Brief:
Identify and copy all lines of the material where the string "bottom" is found.

▶

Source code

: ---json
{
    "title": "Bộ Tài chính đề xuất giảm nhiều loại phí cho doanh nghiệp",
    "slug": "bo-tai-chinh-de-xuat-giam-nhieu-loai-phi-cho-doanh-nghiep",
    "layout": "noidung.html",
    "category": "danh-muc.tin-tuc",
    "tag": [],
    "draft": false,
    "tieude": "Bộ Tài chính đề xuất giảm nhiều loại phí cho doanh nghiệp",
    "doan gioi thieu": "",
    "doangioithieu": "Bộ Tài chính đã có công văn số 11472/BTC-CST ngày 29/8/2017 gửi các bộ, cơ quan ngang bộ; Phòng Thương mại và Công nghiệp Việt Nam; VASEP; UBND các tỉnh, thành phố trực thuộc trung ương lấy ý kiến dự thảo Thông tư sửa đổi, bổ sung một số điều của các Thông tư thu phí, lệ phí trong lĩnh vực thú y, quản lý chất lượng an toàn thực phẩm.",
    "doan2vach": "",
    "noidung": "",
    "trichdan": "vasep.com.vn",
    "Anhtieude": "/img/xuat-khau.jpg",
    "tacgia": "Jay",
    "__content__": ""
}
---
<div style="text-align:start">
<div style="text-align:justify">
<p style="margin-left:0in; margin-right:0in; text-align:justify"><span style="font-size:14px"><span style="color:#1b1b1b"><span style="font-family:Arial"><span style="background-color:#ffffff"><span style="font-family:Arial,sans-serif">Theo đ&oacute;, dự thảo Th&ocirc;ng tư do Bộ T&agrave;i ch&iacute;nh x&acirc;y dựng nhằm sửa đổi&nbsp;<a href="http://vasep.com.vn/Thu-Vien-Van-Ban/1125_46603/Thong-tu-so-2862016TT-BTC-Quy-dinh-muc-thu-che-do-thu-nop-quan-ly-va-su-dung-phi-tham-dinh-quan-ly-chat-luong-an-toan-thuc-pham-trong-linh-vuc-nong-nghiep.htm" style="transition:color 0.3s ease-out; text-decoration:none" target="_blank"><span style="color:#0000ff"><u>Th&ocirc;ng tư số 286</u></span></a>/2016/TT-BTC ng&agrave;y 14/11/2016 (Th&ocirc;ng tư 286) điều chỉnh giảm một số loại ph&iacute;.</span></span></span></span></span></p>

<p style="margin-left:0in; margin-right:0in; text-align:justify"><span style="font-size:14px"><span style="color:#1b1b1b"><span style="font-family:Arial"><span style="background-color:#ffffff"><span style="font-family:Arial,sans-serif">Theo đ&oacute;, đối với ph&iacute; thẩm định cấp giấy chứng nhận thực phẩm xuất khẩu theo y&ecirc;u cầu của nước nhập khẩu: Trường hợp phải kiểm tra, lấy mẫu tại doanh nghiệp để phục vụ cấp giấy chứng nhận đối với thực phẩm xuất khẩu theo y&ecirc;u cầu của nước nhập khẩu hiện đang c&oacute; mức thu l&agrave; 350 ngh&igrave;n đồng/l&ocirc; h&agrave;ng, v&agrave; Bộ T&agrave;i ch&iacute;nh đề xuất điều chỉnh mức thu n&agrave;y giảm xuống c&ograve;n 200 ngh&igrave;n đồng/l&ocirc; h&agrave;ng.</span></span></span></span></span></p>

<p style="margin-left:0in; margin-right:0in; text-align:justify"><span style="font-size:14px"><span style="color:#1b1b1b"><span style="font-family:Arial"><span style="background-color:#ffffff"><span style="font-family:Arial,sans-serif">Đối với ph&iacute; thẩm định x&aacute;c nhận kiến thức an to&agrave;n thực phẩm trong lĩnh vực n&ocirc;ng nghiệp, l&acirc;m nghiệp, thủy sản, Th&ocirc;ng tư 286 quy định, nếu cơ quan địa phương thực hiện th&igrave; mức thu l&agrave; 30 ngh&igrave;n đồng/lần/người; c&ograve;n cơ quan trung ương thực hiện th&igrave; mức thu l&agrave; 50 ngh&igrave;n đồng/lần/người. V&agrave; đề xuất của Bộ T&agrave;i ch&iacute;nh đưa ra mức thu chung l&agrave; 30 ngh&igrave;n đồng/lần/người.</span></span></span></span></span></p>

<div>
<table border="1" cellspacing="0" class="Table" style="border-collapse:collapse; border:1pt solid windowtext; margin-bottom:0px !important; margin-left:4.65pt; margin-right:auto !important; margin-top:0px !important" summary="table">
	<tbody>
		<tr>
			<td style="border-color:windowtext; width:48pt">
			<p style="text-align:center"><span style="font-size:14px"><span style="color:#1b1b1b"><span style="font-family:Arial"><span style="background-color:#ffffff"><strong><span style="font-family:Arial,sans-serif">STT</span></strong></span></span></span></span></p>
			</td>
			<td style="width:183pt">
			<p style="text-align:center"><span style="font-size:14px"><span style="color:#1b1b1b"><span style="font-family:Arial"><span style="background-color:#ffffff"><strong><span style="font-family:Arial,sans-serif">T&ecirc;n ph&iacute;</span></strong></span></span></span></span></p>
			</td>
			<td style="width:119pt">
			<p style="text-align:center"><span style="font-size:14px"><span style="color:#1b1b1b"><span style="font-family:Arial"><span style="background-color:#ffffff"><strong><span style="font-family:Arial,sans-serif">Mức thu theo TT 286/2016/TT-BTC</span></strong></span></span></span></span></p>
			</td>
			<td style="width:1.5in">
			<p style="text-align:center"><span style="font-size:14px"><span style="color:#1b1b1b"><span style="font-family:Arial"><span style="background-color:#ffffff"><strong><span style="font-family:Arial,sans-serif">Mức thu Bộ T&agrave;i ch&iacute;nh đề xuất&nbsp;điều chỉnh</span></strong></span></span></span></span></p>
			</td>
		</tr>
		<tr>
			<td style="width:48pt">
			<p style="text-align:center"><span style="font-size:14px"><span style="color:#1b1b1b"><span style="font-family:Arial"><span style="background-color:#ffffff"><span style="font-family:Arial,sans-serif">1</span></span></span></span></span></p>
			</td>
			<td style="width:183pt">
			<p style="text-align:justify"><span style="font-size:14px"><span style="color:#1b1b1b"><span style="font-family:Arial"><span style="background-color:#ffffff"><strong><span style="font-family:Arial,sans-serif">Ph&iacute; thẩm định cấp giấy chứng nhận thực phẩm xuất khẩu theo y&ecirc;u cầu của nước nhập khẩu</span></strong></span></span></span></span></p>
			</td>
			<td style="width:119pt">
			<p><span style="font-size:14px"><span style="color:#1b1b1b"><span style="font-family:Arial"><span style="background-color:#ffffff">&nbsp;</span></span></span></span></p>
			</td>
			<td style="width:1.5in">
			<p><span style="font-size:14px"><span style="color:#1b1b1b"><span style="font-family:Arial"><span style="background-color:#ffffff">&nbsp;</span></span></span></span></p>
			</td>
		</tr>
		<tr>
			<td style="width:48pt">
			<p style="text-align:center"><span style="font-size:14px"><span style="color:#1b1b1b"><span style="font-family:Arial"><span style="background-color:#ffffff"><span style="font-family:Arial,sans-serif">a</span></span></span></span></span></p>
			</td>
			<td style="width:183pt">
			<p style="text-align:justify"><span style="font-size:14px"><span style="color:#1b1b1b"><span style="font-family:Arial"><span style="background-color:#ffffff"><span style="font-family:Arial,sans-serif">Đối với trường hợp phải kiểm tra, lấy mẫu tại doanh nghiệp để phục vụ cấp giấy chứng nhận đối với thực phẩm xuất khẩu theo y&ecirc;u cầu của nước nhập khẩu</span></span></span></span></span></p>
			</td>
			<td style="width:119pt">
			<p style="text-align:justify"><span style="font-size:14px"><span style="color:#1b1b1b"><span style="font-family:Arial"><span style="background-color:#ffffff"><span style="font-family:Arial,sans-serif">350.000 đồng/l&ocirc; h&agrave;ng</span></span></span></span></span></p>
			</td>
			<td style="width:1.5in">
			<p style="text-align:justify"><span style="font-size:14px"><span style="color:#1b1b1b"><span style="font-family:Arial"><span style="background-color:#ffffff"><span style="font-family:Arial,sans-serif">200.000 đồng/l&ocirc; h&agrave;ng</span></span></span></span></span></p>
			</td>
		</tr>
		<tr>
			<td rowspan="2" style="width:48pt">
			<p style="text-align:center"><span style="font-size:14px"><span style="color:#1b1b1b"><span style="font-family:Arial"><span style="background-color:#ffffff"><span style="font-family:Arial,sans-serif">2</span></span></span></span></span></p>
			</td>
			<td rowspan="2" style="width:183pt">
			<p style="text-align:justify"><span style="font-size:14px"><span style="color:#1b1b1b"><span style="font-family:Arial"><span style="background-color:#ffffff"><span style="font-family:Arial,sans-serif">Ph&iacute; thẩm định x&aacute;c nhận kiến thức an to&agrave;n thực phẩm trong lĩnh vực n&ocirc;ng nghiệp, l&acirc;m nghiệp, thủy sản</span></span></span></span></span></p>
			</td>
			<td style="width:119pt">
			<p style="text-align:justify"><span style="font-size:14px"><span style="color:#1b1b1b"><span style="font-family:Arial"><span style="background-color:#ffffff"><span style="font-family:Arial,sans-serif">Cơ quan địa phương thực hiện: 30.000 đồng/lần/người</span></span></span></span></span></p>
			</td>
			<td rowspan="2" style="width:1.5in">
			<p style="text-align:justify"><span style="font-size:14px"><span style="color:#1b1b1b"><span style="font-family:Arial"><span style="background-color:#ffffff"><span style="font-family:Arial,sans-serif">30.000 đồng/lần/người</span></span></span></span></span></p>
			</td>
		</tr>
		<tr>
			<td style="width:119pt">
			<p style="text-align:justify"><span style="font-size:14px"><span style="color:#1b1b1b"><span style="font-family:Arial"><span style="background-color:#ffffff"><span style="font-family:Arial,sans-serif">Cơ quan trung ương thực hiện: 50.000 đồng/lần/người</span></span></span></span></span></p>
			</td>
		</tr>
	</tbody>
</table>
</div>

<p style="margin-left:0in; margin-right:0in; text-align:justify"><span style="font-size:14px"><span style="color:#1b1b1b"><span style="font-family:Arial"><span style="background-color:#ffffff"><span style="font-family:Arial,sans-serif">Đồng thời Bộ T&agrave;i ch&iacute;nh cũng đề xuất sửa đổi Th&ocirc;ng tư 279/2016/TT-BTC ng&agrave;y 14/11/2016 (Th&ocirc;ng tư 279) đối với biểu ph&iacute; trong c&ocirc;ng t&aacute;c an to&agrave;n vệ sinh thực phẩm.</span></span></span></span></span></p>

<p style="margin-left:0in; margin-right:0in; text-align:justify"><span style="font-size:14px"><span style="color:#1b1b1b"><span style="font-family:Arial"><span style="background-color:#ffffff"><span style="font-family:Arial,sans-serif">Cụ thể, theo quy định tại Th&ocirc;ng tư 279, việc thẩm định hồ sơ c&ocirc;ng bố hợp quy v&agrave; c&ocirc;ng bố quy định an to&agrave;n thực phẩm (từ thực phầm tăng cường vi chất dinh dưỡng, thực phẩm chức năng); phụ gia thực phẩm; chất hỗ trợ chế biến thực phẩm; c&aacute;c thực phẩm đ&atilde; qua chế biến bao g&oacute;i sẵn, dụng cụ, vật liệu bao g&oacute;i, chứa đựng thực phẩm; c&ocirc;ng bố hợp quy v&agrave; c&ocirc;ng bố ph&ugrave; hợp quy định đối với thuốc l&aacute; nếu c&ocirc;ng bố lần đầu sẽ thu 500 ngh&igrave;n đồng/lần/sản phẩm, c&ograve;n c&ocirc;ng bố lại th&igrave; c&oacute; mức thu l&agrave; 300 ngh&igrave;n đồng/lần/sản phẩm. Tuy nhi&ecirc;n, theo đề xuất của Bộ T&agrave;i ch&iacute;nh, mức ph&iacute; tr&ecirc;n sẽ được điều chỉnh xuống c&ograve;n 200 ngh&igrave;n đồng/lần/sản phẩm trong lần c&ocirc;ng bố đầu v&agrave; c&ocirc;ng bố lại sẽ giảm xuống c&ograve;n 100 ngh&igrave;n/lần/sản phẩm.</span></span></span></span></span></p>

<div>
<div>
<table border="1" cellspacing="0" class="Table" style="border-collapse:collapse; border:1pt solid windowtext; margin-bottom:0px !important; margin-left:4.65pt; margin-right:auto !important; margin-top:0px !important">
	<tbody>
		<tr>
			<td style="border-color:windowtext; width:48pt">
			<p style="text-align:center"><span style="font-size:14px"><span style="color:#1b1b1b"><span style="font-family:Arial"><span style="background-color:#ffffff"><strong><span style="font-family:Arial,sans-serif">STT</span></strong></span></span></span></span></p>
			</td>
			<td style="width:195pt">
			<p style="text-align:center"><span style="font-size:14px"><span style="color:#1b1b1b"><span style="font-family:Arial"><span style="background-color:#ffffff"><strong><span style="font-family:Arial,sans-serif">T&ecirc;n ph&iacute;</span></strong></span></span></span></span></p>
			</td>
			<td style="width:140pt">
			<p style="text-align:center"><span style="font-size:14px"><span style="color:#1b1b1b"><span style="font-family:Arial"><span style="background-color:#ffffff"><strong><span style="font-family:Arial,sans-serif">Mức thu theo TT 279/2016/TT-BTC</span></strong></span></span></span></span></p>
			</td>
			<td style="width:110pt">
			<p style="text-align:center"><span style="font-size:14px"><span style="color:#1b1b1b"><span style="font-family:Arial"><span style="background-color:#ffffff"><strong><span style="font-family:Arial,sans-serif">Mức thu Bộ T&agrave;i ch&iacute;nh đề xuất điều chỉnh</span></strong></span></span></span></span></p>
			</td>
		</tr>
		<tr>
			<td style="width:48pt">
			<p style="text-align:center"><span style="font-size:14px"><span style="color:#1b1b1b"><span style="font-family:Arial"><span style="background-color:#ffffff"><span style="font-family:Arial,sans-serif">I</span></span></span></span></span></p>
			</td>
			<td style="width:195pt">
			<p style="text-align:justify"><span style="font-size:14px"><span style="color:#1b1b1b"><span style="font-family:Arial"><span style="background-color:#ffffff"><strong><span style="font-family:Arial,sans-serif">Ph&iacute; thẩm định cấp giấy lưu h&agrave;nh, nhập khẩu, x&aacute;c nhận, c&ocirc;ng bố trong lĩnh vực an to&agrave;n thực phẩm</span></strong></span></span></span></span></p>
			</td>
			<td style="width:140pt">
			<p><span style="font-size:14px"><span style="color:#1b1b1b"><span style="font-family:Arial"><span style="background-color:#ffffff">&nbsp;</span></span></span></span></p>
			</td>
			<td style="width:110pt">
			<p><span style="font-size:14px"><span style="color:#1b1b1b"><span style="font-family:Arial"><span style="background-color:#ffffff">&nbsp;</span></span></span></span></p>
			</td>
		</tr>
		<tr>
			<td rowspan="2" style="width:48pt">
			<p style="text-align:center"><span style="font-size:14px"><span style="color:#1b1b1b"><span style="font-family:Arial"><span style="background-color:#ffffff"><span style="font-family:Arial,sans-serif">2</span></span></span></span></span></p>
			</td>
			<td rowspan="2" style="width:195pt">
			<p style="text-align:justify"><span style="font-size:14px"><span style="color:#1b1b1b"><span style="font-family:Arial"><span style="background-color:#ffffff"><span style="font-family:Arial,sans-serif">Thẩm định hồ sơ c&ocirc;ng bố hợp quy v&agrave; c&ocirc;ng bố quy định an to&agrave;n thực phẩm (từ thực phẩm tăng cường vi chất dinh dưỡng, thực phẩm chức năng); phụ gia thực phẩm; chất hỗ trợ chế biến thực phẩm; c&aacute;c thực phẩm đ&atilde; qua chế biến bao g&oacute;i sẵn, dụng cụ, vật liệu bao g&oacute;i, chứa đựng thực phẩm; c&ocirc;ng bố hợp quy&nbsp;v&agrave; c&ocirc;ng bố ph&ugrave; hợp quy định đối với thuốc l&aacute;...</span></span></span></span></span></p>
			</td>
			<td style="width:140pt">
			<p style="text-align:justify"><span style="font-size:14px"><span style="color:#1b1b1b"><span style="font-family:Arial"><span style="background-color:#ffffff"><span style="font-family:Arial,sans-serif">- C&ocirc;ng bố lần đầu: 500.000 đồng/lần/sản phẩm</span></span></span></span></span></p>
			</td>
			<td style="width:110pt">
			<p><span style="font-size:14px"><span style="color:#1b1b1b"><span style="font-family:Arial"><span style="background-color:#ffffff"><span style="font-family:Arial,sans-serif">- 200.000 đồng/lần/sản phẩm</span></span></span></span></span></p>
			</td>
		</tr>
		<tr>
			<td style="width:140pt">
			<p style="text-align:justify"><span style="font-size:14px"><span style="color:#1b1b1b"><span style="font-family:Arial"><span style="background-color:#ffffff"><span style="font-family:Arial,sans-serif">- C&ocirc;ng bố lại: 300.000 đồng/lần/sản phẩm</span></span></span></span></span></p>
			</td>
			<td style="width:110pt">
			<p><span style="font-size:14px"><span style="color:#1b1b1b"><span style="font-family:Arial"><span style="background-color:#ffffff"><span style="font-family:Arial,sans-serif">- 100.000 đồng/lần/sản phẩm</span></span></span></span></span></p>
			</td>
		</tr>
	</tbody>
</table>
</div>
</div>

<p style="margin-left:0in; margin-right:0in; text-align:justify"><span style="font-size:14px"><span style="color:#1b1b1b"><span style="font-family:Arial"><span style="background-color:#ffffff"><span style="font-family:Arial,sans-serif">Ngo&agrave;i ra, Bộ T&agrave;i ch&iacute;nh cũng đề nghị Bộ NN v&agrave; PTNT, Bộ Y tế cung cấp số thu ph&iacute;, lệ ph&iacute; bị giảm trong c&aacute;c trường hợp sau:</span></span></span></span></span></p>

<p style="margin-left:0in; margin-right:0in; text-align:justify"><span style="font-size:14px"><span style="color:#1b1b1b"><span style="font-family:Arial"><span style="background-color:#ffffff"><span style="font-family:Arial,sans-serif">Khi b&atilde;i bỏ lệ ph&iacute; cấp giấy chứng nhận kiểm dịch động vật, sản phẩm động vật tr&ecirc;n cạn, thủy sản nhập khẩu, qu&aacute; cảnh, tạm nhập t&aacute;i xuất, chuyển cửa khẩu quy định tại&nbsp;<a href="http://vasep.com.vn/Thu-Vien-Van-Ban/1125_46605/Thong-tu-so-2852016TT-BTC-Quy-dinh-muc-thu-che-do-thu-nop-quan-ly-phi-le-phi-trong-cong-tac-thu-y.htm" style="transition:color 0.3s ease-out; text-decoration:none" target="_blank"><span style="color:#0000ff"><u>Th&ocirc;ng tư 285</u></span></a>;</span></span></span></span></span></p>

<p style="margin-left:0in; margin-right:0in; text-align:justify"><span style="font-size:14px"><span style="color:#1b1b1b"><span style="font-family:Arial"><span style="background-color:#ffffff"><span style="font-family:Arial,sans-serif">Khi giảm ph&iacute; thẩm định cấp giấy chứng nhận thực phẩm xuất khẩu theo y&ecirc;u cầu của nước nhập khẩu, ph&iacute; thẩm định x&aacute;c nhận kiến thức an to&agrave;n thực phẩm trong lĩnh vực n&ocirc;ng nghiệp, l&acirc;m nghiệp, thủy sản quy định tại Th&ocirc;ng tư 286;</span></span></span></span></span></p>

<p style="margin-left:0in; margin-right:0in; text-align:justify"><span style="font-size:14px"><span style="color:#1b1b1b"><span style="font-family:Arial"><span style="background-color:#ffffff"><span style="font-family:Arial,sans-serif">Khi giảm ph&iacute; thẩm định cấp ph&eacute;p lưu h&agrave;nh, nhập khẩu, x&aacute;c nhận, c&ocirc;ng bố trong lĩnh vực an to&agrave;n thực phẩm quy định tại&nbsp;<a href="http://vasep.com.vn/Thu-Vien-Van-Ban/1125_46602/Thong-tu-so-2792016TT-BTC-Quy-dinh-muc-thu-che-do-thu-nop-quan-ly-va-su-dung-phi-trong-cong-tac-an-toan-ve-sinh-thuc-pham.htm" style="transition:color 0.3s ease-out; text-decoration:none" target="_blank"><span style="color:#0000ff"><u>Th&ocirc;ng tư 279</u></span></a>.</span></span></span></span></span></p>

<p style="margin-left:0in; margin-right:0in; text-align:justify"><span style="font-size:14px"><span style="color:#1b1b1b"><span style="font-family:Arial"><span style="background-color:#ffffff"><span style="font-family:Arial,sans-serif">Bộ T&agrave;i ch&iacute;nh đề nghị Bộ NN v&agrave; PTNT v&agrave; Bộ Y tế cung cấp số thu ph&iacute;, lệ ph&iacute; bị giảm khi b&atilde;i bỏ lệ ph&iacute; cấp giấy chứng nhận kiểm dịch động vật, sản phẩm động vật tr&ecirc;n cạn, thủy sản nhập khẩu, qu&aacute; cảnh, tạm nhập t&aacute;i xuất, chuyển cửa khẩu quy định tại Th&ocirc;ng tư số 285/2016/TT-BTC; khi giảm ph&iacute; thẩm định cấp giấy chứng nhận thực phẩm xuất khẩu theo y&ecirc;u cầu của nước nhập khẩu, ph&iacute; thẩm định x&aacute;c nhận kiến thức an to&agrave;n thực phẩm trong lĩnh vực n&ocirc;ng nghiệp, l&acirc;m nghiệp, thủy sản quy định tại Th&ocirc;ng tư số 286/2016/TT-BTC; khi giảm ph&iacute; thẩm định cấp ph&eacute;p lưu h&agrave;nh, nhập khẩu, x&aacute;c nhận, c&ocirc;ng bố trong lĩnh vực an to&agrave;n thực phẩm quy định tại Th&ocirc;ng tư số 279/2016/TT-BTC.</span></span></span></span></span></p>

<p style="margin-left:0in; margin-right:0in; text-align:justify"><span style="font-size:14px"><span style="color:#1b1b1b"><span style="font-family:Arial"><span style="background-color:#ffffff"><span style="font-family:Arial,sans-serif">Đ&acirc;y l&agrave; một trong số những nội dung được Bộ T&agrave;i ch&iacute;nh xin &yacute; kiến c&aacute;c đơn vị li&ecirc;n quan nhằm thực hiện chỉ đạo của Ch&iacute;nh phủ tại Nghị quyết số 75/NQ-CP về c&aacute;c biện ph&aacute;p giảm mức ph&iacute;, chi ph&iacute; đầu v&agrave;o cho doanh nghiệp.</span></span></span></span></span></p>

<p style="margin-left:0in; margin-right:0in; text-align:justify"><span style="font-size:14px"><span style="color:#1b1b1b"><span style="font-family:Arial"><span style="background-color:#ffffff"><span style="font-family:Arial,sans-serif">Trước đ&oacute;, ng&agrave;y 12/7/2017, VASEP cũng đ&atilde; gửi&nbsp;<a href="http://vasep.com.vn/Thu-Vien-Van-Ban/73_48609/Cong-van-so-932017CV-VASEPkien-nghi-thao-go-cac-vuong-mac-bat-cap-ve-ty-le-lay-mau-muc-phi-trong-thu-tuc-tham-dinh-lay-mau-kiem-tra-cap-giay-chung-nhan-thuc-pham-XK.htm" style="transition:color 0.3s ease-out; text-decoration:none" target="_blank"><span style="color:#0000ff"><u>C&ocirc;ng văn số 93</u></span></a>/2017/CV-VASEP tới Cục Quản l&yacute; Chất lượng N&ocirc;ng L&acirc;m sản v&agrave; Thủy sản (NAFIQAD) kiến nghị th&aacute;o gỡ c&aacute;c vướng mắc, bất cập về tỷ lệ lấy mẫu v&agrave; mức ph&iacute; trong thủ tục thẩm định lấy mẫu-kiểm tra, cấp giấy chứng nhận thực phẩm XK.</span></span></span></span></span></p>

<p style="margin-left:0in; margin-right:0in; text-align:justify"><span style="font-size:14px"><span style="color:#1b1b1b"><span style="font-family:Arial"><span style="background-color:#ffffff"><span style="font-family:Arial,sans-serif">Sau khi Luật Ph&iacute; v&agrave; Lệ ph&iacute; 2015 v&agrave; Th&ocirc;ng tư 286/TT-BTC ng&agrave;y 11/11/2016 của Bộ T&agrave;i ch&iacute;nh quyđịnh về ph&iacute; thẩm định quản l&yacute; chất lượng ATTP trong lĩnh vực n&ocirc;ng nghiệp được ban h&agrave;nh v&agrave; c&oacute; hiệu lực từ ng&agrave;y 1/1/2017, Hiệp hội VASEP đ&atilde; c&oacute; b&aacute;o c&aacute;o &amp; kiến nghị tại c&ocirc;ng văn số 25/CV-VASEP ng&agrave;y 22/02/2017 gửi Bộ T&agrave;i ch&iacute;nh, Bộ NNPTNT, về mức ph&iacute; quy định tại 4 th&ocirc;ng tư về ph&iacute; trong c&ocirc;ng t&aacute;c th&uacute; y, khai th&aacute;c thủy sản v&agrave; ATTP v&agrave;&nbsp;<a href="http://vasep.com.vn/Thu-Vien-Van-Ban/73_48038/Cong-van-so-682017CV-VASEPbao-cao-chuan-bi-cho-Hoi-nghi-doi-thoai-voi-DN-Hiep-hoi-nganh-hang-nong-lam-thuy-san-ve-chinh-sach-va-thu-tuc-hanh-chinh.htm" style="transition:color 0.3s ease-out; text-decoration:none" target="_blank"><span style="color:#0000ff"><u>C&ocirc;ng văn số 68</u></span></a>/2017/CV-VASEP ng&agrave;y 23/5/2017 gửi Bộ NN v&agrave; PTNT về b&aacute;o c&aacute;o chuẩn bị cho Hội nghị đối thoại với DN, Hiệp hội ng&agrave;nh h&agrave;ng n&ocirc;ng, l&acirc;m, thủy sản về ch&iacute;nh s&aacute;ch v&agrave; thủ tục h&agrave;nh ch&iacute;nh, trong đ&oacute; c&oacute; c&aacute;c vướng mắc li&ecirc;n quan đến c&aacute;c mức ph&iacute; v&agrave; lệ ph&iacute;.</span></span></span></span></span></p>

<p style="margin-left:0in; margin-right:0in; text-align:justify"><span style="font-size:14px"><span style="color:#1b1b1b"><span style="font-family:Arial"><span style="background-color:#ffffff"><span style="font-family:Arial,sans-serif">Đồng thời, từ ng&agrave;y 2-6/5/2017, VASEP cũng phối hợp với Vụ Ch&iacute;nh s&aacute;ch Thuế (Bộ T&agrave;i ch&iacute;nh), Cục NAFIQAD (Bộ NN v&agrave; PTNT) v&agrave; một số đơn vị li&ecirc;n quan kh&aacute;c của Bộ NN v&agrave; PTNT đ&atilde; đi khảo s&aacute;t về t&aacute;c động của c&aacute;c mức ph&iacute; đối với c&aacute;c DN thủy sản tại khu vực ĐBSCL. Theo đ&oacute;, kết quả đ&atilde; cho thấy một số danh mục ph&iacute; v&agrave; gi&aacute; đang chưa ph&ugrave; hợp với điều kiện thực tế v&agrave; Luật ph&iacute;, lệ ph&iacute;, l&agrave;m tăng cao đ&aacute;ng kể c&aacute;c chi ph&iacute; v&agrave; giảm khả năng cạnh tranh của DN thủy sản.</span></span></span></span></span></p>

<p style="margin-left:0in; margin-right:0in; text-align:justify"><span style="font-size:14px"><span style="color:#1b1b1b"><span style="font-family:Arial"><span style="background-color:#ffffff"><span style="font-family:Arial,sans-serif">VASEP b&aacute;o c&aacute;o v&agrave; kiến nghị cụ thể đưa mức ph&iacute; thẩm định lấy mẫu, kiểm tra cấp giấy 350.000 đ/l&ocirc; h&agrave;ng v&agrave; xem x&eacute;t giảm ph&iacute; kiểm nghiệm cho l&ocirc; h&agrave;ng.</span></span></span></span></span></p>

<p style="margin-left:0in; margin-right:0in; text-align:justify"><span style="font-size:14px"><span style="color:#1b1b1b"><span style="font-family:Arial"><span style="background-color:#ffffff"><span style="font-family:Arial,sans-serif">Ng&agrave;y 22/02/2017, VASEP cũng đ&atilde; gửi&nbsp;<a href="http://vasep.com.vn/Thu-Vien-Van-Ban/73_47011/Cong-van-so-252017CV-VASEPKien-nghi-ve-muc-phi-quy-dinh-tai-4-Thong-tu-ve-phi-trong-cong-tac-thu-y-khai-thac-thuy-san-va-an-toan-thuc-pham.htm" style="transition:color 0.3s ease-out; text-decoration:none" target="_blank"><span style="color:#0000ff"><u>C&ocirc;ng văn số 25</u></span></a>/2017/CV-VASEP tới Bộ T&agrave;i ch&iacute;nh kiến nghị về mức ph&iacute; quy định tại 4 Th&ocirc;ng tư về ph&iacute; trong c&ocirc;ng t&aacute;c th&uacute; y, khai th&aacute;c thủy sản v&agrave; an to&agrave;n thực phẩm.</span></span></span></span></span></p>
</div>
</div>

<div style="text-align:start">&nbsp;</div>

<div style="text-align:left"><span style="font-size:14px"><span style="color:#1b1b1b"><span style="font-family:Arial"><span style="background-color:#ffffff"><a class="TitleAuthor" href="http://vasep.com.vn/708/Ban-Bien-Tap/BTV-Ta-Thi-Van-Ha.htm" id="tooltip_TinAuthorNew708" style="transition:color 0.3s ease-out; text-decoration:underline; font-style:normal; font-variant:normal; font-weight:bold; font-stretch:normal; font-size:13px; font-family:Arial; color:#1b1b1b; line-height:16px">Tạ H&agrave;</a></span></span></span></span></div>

◀

Problem solution:
<table border="1" cellspacing="0" class="Table" style="border-collapse:collapse; border:1pt solid windowtext; margin-bottom:0px !important; margin-left:4.65pt; margin-right:auto !important; margin-top:0px !important" summary="table">
<table border="1" cellspacing="0" class="Table" style="border-collapse:collapse; border:1pt solid windowtext; margin-bottom:0px !important; margin-left:4.65pt; margin-right:auto !important; margin-top:0px !important">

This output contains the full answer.